[Discussion] Tough Thursday - Discussing your adversities and overcoming them

Today was very tough at work. Have sailed through the last six months of boring temp office work without many upsets.

Last couple of weeks I caught feelings for a woman in the office, who has been showing me obvious interest for over a month. Unable to get over my shame issues, I have been rather bashful and halfhearted in my flirting, but this morning I decided I would make the bold move she's clearly been dying for. Before I get my chance, I overhear she had a hot date last night and she's smitten. Oh well - 3 second rule - he who hesitates etc.

I'm carrying a lot of shame, especially around people knowing I like (specific) girls and sex. Some days are okay, and obviously it's easy to be chatty and light with people you don't fancy or are used to dealing with everyday, but other days I don't want to talk to anyone because I am somehow not worthy of their attention. If I have to, I approach tentatively with a weak voice and posture.

But anyway, from about 11am, I was stewing in a horrible funk of wasted opportunity and fuckingdumbdumbdumb, this again. I tried to soothe it with cig breaks, googling, and calling my mother at lunchtime to tell her in vague ways that I felt very sad and ashamed, but I didn't come down until about 11pm and I'm writing this an hour later. The mood was worsened because I think it's obvious to everyone in the office why I was upset, and I'm reading into what people said to me during the day to bolster that perception. I did my best to stifle any emotional expression, as always, but it must have been all over my face.

I think there is a bit of wiring in my brain that says "if people know you have a romantic or sexual interest in someone, they will judge you for it and you will endure embarrassment and physical pain as a result."

There could be another bit that says "if you make mistakes that others make routinely without consequence, you will be punished because of your low status, so make it perfect or don't make it at all."

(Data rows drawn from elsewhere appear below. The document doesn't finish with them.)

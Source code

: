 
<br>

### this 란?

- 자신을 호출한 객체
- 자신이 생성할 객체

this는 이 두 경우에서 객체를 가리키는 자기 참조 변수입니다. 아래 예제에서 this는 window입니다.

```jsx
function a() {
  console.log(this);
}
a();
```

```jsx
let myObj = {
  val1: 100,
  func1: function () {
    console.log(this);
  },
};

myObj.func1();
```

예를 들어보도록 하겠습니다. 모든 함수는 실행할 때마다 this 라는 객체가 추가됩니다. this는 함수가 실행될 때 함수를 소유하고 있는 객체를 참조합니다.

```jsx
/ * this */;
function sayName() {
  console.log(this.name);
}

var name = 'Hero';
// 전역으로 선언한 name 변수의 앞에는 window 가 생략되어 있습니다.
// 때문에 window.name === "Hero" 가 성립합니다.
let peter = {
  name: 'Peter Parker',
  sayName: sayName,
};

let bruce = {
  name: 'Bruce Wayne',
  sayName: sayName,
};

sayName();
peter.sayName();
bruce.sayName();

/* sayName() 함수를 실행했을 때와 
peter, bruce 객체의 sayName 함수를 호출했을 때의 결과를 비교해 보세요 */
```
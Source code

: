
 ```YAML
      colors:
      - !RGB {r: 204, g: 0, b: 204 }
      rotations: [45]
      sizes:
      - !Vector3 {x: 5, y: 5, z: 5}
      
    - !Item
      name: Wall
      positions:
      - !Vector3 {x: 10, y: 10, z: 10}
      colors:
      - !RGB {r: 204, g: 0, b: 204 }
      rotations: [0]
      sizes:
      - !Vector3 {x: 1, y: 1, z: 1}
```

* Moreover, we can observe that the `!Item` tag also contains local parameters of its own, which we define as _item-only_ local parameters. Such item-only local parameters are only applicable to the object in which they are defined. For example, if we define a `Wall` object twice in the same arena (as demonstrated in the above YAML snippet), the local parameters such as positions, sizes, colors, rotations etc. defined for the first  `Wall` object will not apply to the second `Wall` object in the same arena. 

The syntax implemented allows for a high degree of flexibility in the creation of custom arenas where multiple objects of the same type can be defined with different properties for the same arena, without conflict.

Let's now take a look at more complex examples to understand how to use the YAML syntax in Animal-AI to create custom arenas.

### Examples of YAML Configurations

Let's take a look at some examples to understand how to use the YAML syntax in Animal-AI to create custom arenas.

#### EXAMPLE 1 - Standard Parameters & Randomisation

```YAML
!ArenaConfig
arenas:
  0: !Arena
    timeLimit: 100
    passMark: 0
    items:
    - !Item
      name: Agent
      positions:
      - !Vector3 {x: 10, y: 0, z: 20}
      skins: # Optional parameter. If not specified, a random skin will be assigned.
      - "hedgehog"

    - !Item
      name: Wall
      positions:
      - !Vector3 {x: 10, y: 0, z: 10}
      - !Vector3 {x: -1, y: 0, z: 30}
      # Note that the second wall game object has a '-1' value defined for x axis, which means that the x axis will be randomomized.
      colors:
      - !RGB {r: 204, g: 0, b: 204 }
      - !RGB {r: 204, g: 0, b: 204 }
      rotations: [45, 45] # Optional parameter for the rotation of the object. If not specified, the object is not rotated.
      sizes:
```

I was 21 when I read Susan Jeffers. Went through PUA a few years later. Got into meditation, hypnosis, affirmations, sleeping around, cardio, diet, lifting and all sorts at various points over the years, trying to be happy. Neglected career in favour of entertainments and being a self-help nerd. Inability to "let it go" destroyed the one proper love relationship I had, but thankfully we are on good terms and the child isn't screwed up.

The last few years of drama (infidelity/breakup/quit job/psychosis/now what) have reinforced my old avoidant behaviours and the quest for an answer to my shame problem has me stuck in my head all day long, critiquing and adjusting everything I do.

So I decided to get another book on confidence/success/masculinity/mental health/productivity/spirituality. Considered calling a therapist, but that seems like an excuse to cry to in front of someone, which I usually later regret because that kind of faggy wetness is everything I hate about myself (but don't mind in others).

I really want to let it go. I've come to terms with myself and what I want on an intellectual level. It's the lack of emotional control. Hormones?

Early in life I was ridiculed for liking a girl, and for kissing a girl. I was also beaten after finding a porn stash at home.

I have the potential to do very well. However, if I become invested in something, I am somehow no longer worthy of it, because if I like it, it must be good, and good things don't go with bad things like me.